J.P. Morgan downgraded
Wal-Mart Stores Inc. to neutral from overweight, citing possible turbulence over the next 12 to 24 months with a new field organizational structure and upscale merchandise and marketing initiatives.
The broker upgraded
Target Corp to overweight from neutral on innovative merchandise and sustainable, high-teens earnings-per-share growth.
Dow Jones futures were recently higher 37 points, S&P 500 futures rose 4.5 points, and Nasdaq 100 futures rose 15.5 points.
ECONOMIC NEWS
The U.S. economy grew at its slowest pace in three years in the fourth quarter, according to a report from the Department of Commerce.
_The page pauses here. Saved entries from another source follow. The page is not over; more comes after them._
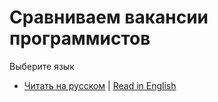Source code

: # Сравниваем вакансии программистов

Выберите язык
- [Читать на русском](ru.md) | [Read in English](en.md)

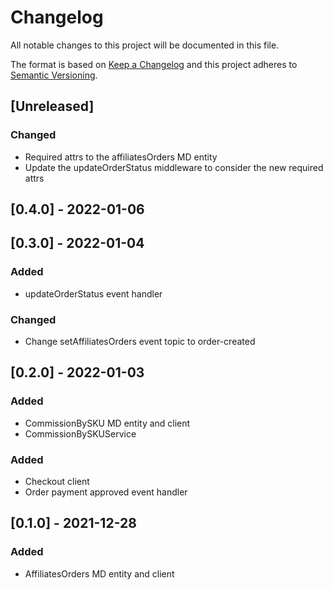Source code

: # Changelog

All notable changes to this project will be documented in this file.

The format is based on [Keep a Changelog](http://keepachangelog.com/en/1.0.0/)
and this project adheres to [Semantic Versioning](http://semver.org/spec/v2.0.0.html).

## [Unreleased]

### Changed

- Required attrs to the affiliatesOrders MD entity
- Update the updateOrderStatus middleware to consider the new required attrs

## [0.4.0] - 2022-01-06

## [0.3.0] - 2022-01-04

### Added

- updateOrderStatus event handler

### Changed

- Change setAffiliatesOrders event topic to order-created

## [0.2.0] - 2022-01-03

### Added

- CommissionBySKU MD entity and client
- CommissionBySKUService

### Added

- Checkout client
- Order payment approved event handler

## [0.1.0] - 2021-12-28

### Added

- AffiliatesOrders MD entity and client
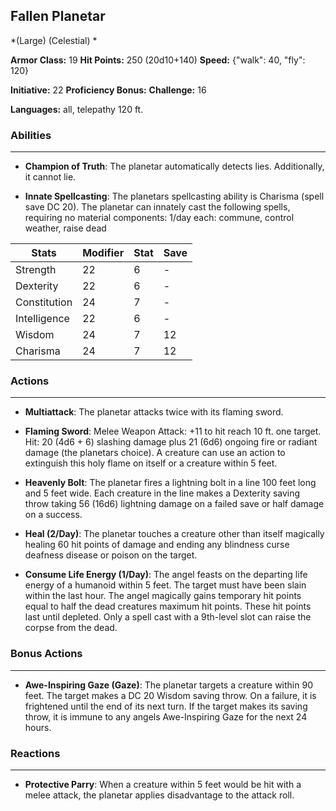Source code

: ## Fallen Planetar
*(Large) (Celestial) *

**Armor Class:** 19
**Hit Points:** 250 (20d10+140)
**Speed:** {"walk": 40, "fly": 120}

**Initiative:** 22
**Proficiency Bonus:**
**Challenge:** 16

**Languages:** all, telepathy 120 ft.

### Abilities
 --- 
- **Champion of Truth**: The planetar automatically detects lies. Additionally, it cannot lie.

- **Innate Spellcasting**: The planetars spellcasting ability is Charisma (spell save DC 20). The planetar can innately cast the following spells, requiring no material components: 1/day each: commune, control weather, raise dead



| Stats | Modifier | Stat | Save
| ---- | ---- | ---- | ---- |
| Strength | 22 | 6 | - |
| Dexterity | 22 | 6 | - |
| Constitution | 24 | 7 | - |
| Intelligence | 22 | 6 | - |
| Wisdom | 24 | 7 | 12 |
| Charisma | 24 | 7 | 12 |

### Actions
 --- 
- **Multiattack**: The planetar attacks twice with its flaming sword.

- **Flaming Sword**: Melee Weapon Attack: +11 to hit  reach 10 ft.  one target. Hit: 20 (4d6 + 6) slashing damage plus 21 (6d6) ongoing fire or radiant damage (the planetars choice). A creature can use an action to extinguish this holy flame on itself or a creature within 5 feet.

- **Heavenly Bolt**: The planetar fires a lightning bolt in a line 100 feet long and 5 feet wide. Each creature in the line makes a Dexterity saving throw  taking 56 (16d6) lightning damage on a failed save  or half damage on a success.

- **Heal (2/Day)**: The planetar touches a creature other than itself  magically healing 60 hit points of damage and ending any blindness  curse  deafness  disease  or poison on the target.

- **Consume Life Energy (1/Day)**: The angel feasts on the departing life energy of a humanoid within 5 feet. The target must have been slain within the last hour. The angel magically gains temporary hit points equal to half the dead creatures maximum hit points. These hit points last until depleted. Only a spell cast with a 9th-level slot can raise the corpse from the dead.

### Bonus Actions
 --- 
- **Awe-Inspiring Gaze (Gaze)**: The planetar targets a creature within 90 feet. The target makes a DC 20 Wisdom saving throw. On a failure, it is frightened until the end of its next turn. If the target makes its saving throw, it is immune to any angels Awe-Inspiring Gaze for the next 24 hours.

### Reactions
 --- 
- **Protective Parry**: When a creature within 5 feet would be hit with a melee attack, the planetar applies disadvantage to the attack roll.


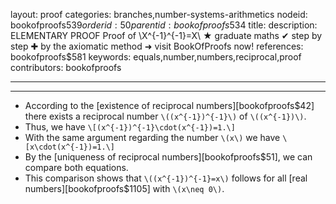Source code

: layout: proof
categories: branches,number-systems-arithmetics
nodeid: bookofproofs$539
orderid: 50
parentid: bookofproofs$534
title: 
description: ELEMENTARY PROOF Proof of \X^{-1}^{-1}=X\ &#9733; graduate maths &#10004; step by step &#10010; by the axiomatic method &#10140; visit BookOfProofs now!
references: bookofproofs$581
keywords: equals,number,numbers,reciprocal,proof
contributors: bookofproofs

---


---

* According to the [existence of reciprocal numbers][bookofproofs$42] there exists a reciprocal number `\((x^{-1})^{-1}\)` of `\((x^{-1})\)`.
* Thus, we have `\[(x^{-1})^{-1}\cdot(x^{-1})=1.\]`
* With the same argument regarding the number `\(x\)` we have `\[x\cdot(x^{-1})=1.\]`
* By the [uniqueness of reciprocal numbers][bookofproofs$51], we can compare both equations.
* This comparison shows that `\((x^{-1})^{-1}=x\)` follows for all [real numbers][bookofproofs$1105] with `\(x\neq 0\)`.
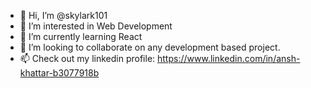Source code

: - 👋 Hi, I’m @skylark101
- 👀 I’m interested in Web Development
- 🌱 I’m currently learning React
- 💞️ I’m looking to collaborate on any development based project.
- 📫 Check out my linkedin profile: https://www.linkedin.com/in/ansh-khattar-b3077918b

<!---
skylark101/skylark101 is a ✨ special ✨ repository because its `README.md` (this file) appears on your GitHub profile.
You can click the Preview link to take a look at your changes.
--->
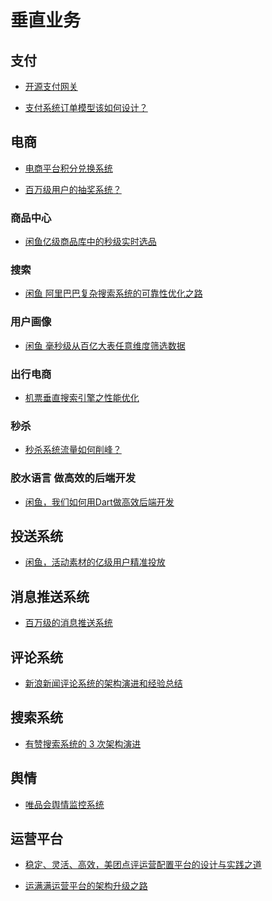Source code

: # 垂直业务

## 支付
- [开源支付网关](https://github.com/jigsaw-projects/jigsaw-payment)

- [支付系统订单模型该如何设计？
](https://mp.weixin.qq.com/s?__biz=MzIxMzEzMjM5NQ==&mid=2651031372&idx=1&sn=5d499f7f0d3ab2789c516aa2fbdcab33)

## 电商

- [电商平台积分兑换系统](https://mp.weixin.qq.com/s?__biz=MzU2Njg3OTU1Mg%3D%3D&mid=2247483978&idx=1&sn=d5daaad4d99c41b51085755a19743d67&scene=45)

- [百万级用户的抽奖系统？](https://mp.weixin.qq.com/s?__biz=MzU2Njg3OTU1Mg%3D%3D&mid=2247483959&idx=1&sn=c6b078c77e807cedb3ec639c59025559&scene=45)

### 商品中心
- [闲鱼亿级商品库中的秒级实时选品](https://mp.weixin.qq.com/s?__biz=MzU4MDUxOTI5NA==&mid=2247484387&idx=1&sn=dacb3162759b5dd5ed8ecf52c9162519&chksm=fd54d7f2ca235ee4c8174de91eb5a66992050469207a43c8d6499836ce2b04705e4dad50ce74)

### 搜索
- [闲鱼 阿里巴巴复杂搜索系统的可靠性优化之路
](https://mp.weixin.qq.com/s?__biz=MzU4MDUxOTI5NA==&mid=2247484372&idx=1&sn=d9ca724a9badff8b75e94b216c7f4a07&chksm=fd54d7c5ca235ed3091931581505cfd57bfd5375b0a0c6f44f18f68a67b947c04633d9234138)

### 用户画像
- [闲鱼 毫秒级从百亿大表任意维度筛选数据](https://mp.weixin.qq.com/s?__biz=MzU4MDUxOTI5NA==&mid=2247484165&idx=1&sn=4653fbfbae890a18ff180eea24fb4734&chksm=fd54d714ca235e02489a3a688becf762257a94cb6bc9eb8229e5f3df4020191c5265eced69e1)

### 出行电商
- [机票垂直搜索引擎之性能优化
](https://mp.weixin.qq.com/s?__biz=MzIxMzEzMjM5NQ==&mid=2651031334&idx=1&sn=b80f836354e7415d8b7ebc801fd32cdc)

### 秒杀
- [秒杀系统流量如何削峰？
](https://mp.weixin.qq.com/s?__biz=MzAxNjM2MTk0Ng==&mid=2247487183&idx=1&sn=95cae5a99999a847abb3d88ab80580a7)

### 胶水语言 做高效的后端开发
- [闲鱼，我们如何用Dart做高效后端开发](https://mp.weixin.qq.com/s?__biz=MzU4MDUxOTI5NA==&mid=2247484507&idx=1&sn=ad99cbfe9b27f3dccefab869e8f28688&chksm=fd54d04aca23595cdf0785e06061bcb995ee5e7572870a49a7b671dda1a8eec9e082d867c228)


## 投送系统
- [闲鱼，活动素材的亿级用户精准投放](https://mp.weixin.qq.com/s?__biz=MzU4MDUxOTI5NA==&mid=2247484351&idx=1&sn=5b9a479e2e9aca6dbb38464d25c73a4a&chksm=fd54d7aeca235eb855c42dc5f1445bf72b7942acd3852c84cd908fcf8416c456d3d1d5f0c4bc)


## 消息推送系统
- [百万级的消息推送系统](https://mp.weixin.qq.com/s?__biz=MzU0OTk3ODQ3Ng==&mid=2247484763&idx=1&sn=955cbb84415945d9daed54675f143d67)

## 评论系统
- [新浪新闻评论系统的架构演进和经验总结](https://mp.weixin.qq.com/s?__biz=MjM5MjAwODM4MA==&mid=203276850&idx=1&sn=444a911a512201c94fc16134e77e2d2e)

## 搜索系统
- [有赞搜索系统的 3 次架构演进](https://mp.weixin.qq.com/s?__biz=MzIwMzY1OTU1NQ==&mid=2247485466&idx=1&sn=129b46515c713611bf62c9dc0a6457a5)

## 舆情
- [唯品会舆情监控系统](https://mp.weixin.qq.com/s?__biz=MjM5NjM5MzQ1MQ==&mid=2651040066&idx=1&sn=96a1d80d2ad364c8373c8727d4e5961d)


## 运营平台
- [稳定、灵活、高效，美团点评运营配置平台的设计与实践之道](https://mp.weixin.qq.com/s?__biz=MjM5MDE0Mjc4MA==&mid=2651011015&idx=1&sn=0194d0b8a5d7e5c045f82c458e4c39a9)

- [运满满运营平台的架构升级之路
](https://mp.weixin.qq.com/s?__biz=MjM5MDE0Mjc4MA==&mid=2651014647&idx=2&sn=8516eab38642d09faacf7a402f68fa01)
The report showed that the
gross domestic product for the quarter grew much less than economists had been expecting.
The Commerce Dept. said that its advanced reading of the fourth quarter GDP showed an annual rate of growth of 1.1 percent, the slowest rate of growth since the fourth quarter of 2002. Economists had expected growth of about 2.8 percent compared to the 4.1 percent growth seen in third quarter.
The deceleration in GDP growth in the fourth quarter was primarily due to a slowdown in consumer spending, an acceleration in imports, a downturn in federal government spending, and a slowdown in spending on equipment and software.
The slowdown in consumer spending played a big part in the deceleration seen in the fourth quarter, with consumer spending growth coming in at 1.1 percent for the quarter. This marked the slowest pace of growth since the second quarter of 2001.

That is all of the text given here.